Kimberly Camp is a senior lecturer at Lincoln University, the nation’s oldest degree-granting HBCU. She lectures on topics in art history and museum studies and has been tasked with the creation of a new undergraduate museum studies program that takes full advantage of the Lincoln’s relationship with the world renowned Barnes Foundation.

Camp has served as president and CEO for several museums including the Hanford Reach Interpretive Center (the Reach) - a landmark science, technology and natural history museum – first of its kind in the region. Previously, Camp served as the first president and CEO of The Barnes Foundation, with its art collections, archives, arboretum and 12 buildings on 150 acres of land, valued at over $70 billion. She was instrumental in the foundation’s relocation into a new world class facility in the city of Philadelphia.

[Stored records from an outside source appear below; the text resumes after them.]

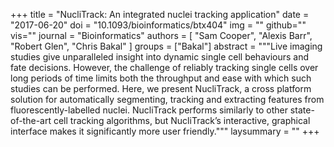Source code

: +++
title = "NucliTrack: An integrated nuclei tracking application"
date = "2017-06-20"
doi = "10.1093/bioinformatics/btx404"
img = ""
github=""
vis=""
journal = "Bioinformatics"
authors = [
  "Sam Cooper",
  "Alexis Barr",
  "Robert Glen",
  "Chris Bakal"
]
groups = ["Bakal"]
abstract = """Live imaging studies give unparalleled insight into dynamic single cell behaviours and fate decisions. However, the challenge of reliably tracking single cells over long periods of time limits both the throughput and ease with which such studies can be performed. Here, we present NucliTrack, a cross platform solution for automatically segmenting, tracking and extracting features from fluorescently-labelled nuclei. NucliTrack performs similarly to other state-of-the-art cell tracking algorithms, but NucliTrack’s interactive, graphical interface makes it significantly more user friendly."""
laysummary = ""
+++
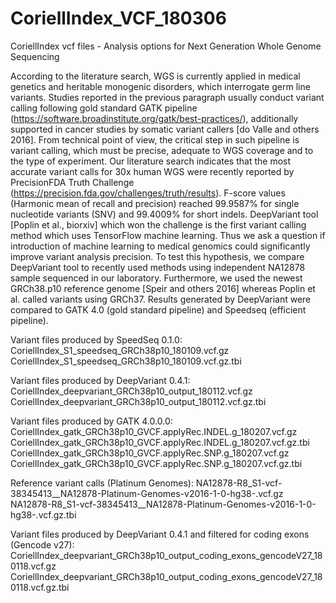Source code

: # CoriellIndex_VCF_180306
CoriellIndex vcf files - Analysis options for Next Generation Whole Genome Sequencing

According to the literature search, WGS is currently applied in medical genetics and heritable monogenic disorders, which interrogate germ line variants. Studies reported in the previous paragraph usually conduct variant calling following gold standard GATK pipeline (https://software.broadinstitute.org/gatk/best-practices/), additionally supported in cancer studies by somatic variant callers [do Valle and others 2016]. From technical point of view, the critical step in such pipeline is variant calling, which must be precise, adequate to WGS coverage and to the type of experiment. Our literature search indicates that the most accurate variant calls for 30x human WGS were recently reported by PrecisionFDA Truth Challenge (https://precision.fda.gov/challenges/truth/results). F-score values (Harmonic mean of recall and precision) reached 99.9587% for single nucleotide variants (SNV) and 99.4009% for short indels. DeepVariant tool [Poplin et al., biorxiv] which won the challenge is the first variant calling method which uses TensorFlow machine learning. Thus we ask a question if introduction of machine learning to medical genomics could significantly improve variant analysis precision. To test this hypothesis, we compare DeepVariant tool to recently used methods using independent NA12878 sample sequenced in our laboratory. Furthermore, we used the newest GRCh38.p10 reference genome [Speir and others 2016] whereas Poplin et al. called variants using GRCh37. Results generated by DeepVariant were compared to GATK 4.0 (gold standard pipeline) and Speedseq (efficient pipeline).

Variant files produced by SpeedSeq 0.1.0:
CoriellIndex_S1_speedseq_GRCh38p10_180109.vcf.gz
CoriellIndex_S1_speedseq_GRCh38p10_180109.vcf.gz.tbi

Variant files produced by DeepVariant 0.4.1:
CoriellIndex_deepvariant_GRCh38p10_output_180112.vcf.gz
CoriellIndex_deepvariant_GRCh38p10_output_180112.vcf.gz.tbi

Variant files produced by GATK 4.0.0.0:
CoriellIndex_gatk_GRCh38p10_GVCF.applyRec.INDEL.g_180207.vcf.gz
CoriellIndex_gatk_GRCh38p10_GVCF.applyRec.INDEL.g_180207.vcf.gz.tbi
CoriellIndex_gatk_GRCh38p10_GVCF.applyRec.SNP.g_180207.vcf.gz
CoriellIndex_gatk_GRCh38p10_GVCF.applyRec.SNP.g_180207.vcf.gz.tbi

Reference variant calls (Platinum Genomes):
NA12878-R8_S1-vcf-38345413__NA12878-Platinum-Genomes-v2016-1-0-hg38-.vcf.gz
NA12878-R8_S1-vcf-38345413__NA12878-Platinum-Genomes-v2016-1-0-hg38-.vcf.gz.tbi

Variant files produced by DeepVariant 0.4.1 and filtered for coding exons (Gencode v27):
CoriellIndex_deepvariant_GRCh38p10_output_coding_exons_gencodeV27_180118.vcf.gz
CoriellIndex_deepvariant_GRCh38p10_output_coding_exons_gencodeV27_180118.vcf.gz.tbi

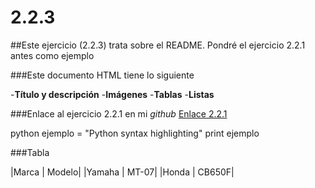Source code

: # 2.2.3

##Este ejercicio (2.2.3) trata sobre el README. Pondré el ejercicio 2.2.1 antes como ejemplo

###Este documento HTML tiene lo siguiente

-**Título y descripción**
-**Imágenes**
-**Tablas**
-**Listas**

###Enlace al ejercicio 2.2.1 en mi *github* [Enlace 2.2.1](https://github.com/Ivanrmn/2.2.3)

python
ejemplo = "Python syntax highlighting"
print ejemplo

###Tabla

|Marca | Modelo|
|Yamaha | MT-07|
|Honda | CB650F|
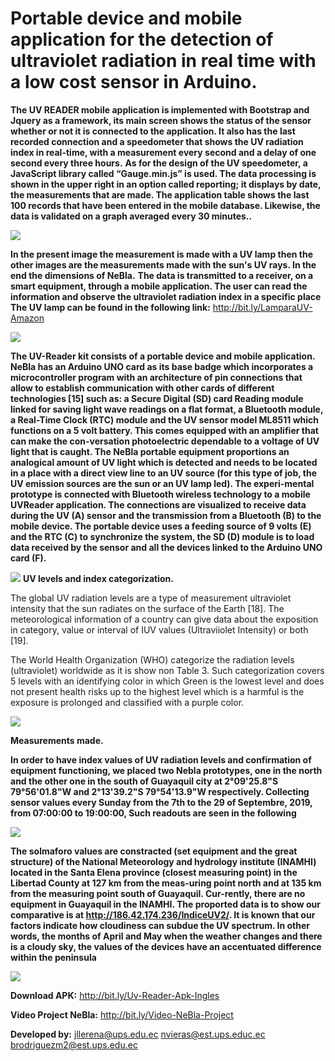 # **Portable device and mobile application for the detection of ultraviolet radiation in real time with a low cost sensor in Arduino.**
   
**The UV READER mobile application is implemented with Bootstrap and Jquery as a framework, its main screen shows the status of the sensor whether or not it is connected to the application. It also has the last recorded connection and a speedometer that shows the UV radiation index in real-time, with a measurement every second and a delay of one second every three hours.**
**As for the design of the UV speedometer, a JavaScript library called “Gauge.min.js” is used.
The data processing is shown in the upper right in an option called reporting; it displays by date, the measurements that are made. The application table shows the last 100 records that have been entered in the mobile database. Likewise, the data is validated on a graph averaged every 30 minutes..**

![](https://github.com/nvieras/NeBla/blob/master/ImagenesNebla/Interface-UvReader.PNG)

**In the present image the measurement is made with a UV lamp then the other images are the measurements made with the sun's UV rays. In the end the dimensions of NeBla.**
**The data is transmitted to a receiver, on a smart equipment, through a mobile application. The user can read the information and observe the ultraviolet radiation index in a specific place**
**The UV lamp can be found in the following link:** http://bit.ly/LamparaUV-Amazon

![](https://github.com/nvieras/NeBla/blob/master/ImagenesNebla/Kit-UvReader-NeBla.PNG)

**The UV-Reader kit consists of a portable device and mobile application.  NeBla has an Arduino UNO card as its base badge which incorporates a microcontroller program with an architecture of pin connections that allow to establish communication with other cards of different technologies [15] such as: a Secure Digital (SD) card Reading module linked for saving light wave readings on a flat format, a Bluetooth module, a Real-Time Clock (RTC) module and the UV sensor model ML8511 which functions on a 5 volt battery. This comes equipped with an amplifier that can make the con-versation photoelectric dependable to a voltage of UV light that is caught. The NeBla portable equipment proportions an analogical amount of UV light which is detected and needs to be located in a place with a direct view line to an UV source (for this type of job, the UV emission sources are the sun or an UV lamp led). The experi-mental prototype is connected with Bluetooth wireless technology to a mobile UVReader application. The connections are visualized to receive data during the UV (A) sensor and the transmission from a Bluetooth (B) to the mobile device. The portable device uses a feeding source of 9 volts (E) and the RTC (C) to synchronize the system, the SD (D) module is to load data received by the sensor and all the devices linked to the Arduino UNO card (F).**

![](https://github.com/nvieras/NeBla/blob/master/ImagenesNebla/Nebla-PieFoto.png)
**UV levels and index categorization.**

The global UV radiation levels are a type of measurement ultraviolet intensity that the sun radiates on the surface of the Earth [18]. The meteorological information of a country can give data about the exposition in category, value or interval of IUV values (Ultraviiolet Intensity) or both [19].

The World Health Organization (WHO) categorize the radiation levels (ultraviolet) worldwide as it is show non Table 3. Such categorization covers 5 levels with an identifying color in which Green is the lowest level and does not present health risks up to the highest level which is a harmful is the exposure is prolonged and classified with a purple color.   

![](https://github.com/nvieras/NeBla/blob/master/Mediciones/Tabla-Colores.PNG)

**Measurements made.**

**In order to have index values of UV radiation levels and confirmation of equipment functioning, we placed two Nebla prototypes, one in the north and the other one in the south of Guayaquil city at 2°09'25.8"S 79°56'01.8"W and 2°13'39.2"S 79°54'13.9"W respectively. Collecting sensor values every Sunday from the 7th to the 29 of Septembre, 2019, from 07:00:00 to 19:00:00, Such readouts are seen in the following**

![](https://github.com/nvieras/NeBla/blob/master/Mediciones/NorthAndSouth.png)

**The solmaforo values are constracted (set equipment and the great structure) of the National Meteorology and hydrology institute (INAMHI) located in the Santa Elena province (closest measuring point) in the Libertad County at 127 km from the meas-uring point north and at 135 km from the measuring point south of Guayaquil. Cur-rently, there are no equipment in Guayaquil in the INAMHI. The proported data is to show our comparative is at http://186.42.174.236/IndiceUV2/. It is known that our factors indicate how cloudiness can subdue the UV spectrum. In other words, the months of April and May when the weather changes and there is a cloudy sky, the values of the devices have an accentuated difference within the peninsula**

![](https://github.com/nvieras/NeBla/blob/master/Mediciones/NorthAndSouth-Inamhi.png)


**Download APK:** http://bit.ly/Uv-Reader-Apk-Ingles


**Video Project NeBla:** http://bit.ly/Video-NeBla-Project

**Developed by:** jllerena@ups.edu.ec nvieras@est.ups.educ.ec brodriguezm2@est.ups.edu.ec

Ms. Camp was President of the Charles H. Wright Museum of African American History in Detroit and led the museum through a quadrupling of its facility, staff, budget and audience in four years. She also served as the founding Director of The Smithsonian Experimental Gallery, an initiative of the Office of the Assistant Secretary of Museums. An entrepreneurial leader, Camp has focused on the creation of new museum projects and turnarounds for museums in peril.

An artist in her own right, Ms. Camp has been the honored recipient of numerous awards including two National Endowment for the Arts Fellowships, and the Kellogg National Leadership Program Fellowship. Born in Camden, New Jersey, Ms. Camp graduated from the University of Pittsburgh, with a Bachelor of Arts in Studio Arts and Art History. She received her Master of Science degree in Arts Administration from Drexel University in Philadelphia.

Ms. Camp’s appearance is sponsored by the Department of History of Art and Architecture and supported by a generous grant from the Andrew W. Mellon Foundation

This event is free and open to the public. Reception in the Frick Fine Arts Cloister to follow.